(TASK INSTRUCTIONS)
Copy each line of the records below that mentions the word "length".

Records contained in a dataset
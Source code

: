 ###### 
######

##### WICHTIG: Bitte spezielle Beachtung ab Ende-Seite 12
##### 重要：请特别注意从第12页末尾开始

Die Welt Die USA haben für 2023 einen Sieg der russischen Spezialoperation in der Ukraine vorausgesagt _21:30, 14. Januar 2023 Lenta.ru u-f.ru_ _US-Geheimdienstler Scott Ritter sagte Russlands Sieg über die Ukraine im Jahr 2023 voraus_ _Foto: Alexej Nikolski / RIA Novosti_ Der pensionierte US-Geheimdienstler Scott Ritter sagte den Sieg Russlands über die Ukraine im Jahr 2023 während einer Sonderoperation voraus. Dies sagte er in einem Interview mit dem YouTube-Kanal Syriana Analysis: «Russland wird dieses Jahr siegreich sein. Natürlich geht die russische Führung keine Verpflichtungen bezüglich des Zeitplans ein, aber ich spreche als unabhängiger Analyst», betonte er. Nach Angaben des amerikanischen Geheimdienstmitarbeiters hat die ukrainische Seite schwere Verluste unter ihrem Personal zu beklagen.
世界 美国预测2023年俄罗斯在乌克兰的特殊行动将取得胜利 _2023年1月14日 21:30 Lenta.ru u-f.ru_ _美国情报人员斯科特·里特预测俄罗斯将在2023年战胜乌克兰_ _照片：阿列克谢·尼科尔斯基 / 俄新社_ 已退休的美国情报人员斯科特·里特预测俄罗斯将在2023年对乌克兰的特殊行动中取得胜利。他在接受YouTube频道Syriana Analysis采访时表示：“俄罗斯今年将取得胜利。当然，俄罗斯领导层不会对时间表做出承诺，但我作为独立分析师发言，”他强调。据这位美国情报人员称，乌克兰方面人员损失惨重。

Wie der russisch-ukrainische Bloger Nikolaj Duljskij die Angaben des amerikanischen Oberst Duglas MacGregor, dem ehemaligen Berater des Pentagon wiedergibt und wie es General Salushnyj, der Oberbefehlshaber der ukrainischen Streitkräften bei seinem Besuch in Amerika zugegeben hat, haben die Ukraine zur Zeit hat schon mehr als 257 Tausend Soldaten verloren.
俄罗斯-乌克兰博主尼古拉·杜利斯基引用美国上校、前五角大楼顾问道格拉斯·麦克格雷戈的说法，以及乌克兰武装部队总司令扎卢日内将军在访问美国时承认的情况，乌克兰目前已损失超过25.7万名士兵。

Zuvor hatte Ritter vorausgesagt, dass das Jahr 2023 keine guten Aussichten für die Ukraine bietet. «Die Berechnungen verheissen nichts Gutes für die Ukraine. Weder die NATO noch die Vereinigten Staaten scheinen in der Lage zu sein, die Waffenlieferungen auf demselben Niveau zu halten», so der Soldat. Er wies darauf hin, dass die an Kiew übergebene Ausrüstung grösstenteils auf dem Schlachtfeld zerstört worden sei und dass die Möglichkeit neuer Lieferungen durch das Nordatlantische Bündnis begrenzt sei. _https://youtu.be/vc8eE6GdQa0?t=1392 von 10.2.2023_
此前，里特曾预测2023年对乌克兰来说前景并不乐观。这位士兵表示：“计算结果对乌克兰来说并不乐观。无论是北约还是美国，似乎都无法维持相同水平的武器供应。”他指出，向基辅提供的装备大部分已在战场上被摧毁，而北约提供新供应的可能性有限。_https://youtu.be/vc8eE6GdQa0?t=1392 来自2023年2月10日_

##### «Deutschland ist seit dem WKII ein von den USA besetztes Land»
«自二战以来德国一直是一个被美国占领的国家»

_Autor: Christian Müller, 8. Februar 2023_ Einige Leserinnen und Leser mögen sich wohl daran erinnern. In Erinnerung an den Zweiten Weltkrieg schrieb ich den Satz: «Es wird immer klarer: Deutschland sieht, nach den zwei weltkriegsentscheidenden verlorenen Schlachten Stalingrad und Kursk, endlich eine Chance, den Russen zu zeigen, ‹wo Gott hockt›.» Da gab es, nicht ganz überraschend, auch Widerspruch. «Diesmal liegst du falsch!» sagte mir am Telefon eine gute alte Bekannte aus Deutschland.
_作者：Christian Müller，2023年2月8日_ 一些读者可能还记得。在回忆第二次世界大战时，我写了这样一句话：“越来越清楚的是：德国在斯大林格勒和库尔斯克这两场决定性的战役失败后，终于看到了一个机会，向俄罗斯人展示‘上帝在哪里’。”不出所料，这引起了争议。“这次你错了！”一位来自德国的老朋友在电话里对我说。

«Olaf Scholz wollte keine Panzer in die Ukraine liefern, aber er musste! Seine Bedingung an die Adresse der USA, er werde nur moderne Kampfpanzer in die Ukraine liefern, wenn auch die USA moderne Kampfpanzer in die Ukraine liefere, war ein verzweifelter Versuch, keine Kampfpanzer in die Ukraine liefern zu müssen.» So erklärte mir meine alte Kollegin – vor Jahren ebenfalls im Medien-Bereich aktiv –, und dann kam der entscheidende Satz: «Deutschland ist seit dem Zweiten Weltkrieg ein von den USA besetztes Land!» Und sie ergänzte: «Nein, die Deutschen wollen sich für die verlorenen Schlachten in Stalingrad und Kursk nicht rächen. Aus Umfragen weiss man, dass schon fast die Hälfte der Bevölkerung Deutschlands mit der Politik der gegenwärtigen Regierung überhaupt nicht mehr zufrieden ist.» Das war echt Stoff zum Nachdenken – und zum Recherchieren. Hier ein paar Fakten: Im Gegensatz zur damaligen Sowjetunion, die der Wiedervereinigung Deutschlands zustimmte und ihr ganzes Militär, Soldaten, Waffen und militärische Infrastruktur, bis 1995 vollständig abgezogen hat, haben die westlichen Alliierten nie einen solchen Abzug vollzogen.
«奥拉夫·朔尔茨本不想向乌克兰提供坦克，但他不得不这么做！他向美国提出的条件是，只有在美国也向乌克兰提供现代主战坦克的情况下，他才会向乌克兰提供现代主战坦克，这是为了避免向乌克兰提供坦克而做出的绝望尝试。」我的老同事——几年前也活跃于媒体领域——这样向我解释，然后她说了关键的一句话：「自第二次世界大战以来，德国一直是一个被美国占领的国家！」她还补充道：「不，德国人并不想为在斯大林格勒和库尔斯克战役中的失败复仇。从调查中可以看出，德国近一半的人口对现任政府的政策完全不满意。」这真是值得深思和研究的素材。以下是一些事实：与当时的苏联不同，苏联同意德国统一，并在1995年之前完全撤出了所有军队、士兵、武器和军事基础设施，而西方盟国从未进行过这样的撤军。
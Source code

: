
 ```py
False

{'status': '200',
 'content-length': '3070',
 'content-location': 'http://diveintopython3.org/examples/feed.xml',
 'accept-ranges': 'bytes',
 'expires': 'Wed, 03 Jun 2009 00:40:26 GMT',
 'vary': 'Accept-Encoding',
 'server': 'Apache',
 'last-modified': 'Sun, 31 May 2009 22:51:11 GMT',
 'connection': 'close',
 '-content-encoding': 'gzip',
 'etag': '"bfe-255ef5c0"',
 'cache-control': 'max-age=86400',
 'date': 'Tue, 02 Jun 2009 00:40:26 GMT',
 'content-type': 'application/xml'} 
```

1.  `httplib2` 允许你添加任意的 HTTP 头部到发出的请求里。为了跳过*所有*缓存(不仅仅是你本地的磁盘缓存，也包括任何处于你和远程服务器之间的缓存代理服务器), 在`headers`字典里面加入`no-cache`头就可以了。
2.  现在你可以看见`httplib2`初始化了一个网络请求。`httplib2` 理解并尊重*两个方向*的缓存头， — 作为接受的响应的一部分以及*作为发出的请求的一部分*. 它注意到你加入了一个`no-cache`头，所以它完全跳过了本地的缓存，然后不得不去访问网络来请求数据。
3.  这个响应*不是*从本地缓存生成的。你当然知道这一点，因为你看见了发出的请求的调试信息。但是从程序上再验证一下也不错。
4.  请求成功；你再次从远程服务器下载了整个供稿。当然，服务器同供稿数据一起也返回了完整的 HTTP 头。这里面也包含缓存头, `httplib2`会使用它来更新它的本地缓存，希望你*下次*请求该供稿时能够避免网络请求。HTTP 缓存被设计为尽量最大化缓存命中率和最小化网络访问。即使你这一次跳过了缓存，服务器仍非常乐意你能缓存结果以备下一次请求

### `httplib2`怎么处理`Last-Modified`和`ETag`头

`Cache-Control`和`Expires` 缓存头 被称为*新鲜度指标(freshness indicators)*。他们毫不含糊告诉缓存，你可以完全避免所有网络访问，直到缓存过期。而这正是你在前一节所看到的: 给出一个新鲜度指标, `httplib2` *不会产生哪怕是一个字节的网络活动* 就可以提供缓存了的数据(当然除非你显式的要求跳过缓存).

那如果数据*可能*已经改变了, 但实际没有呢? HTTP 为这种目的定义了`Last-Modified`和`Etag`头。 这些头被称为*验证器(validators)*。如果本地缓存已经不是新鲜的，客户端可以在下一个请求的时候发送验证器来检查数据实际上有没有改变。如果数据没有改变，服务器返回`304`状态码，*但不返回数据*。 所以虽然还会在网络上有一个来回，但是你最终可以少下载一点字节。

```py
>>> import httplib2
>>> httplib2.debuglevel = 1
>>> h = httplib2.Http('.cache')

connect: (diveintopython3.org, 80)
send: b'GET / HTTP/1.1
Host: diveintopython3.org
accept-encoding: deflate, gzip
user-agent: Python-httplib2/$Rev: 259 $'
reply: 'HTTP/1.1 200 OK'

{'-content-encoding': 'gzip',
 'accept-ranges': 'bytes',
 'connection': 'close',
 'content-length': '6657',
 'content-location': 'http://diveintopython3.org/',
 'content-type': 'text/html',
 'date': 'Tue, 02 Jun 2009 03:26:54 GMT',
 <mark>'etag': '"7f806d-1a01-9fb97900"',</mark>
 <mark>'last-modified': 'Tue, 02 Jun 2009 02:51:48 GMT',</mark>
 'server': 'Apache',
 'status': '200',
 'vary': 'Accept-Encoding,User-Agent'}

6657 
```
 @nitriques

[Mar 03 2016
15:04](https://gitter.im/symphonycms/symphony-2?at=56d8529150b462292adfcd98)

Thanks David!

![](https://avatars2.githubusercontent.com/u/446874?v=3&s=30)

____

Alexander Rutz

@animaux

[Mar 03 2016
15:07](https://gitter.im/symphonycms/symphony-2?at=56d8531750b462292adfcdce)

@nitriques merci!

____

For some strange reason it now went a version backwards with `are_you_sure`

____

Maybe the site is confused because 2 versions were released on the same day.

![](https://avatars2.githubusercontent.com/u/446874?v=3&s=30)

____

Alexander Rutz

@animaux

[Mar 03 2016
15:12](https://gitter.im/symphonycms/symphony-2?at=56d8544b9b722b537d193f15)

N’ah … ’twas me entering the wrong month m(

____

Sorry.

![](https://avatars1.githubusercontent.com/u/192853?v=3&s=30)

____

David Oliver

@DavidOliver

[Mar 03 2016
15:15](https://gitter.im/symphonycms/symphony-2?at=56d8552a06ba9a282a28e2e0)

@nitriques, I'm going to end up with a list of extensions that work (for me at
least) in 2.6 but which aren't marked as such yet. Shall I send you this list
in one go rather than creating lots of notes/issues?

(REPLY TO THE EXERCISE)
 'content-length': '3070',
 'content-length': '6657',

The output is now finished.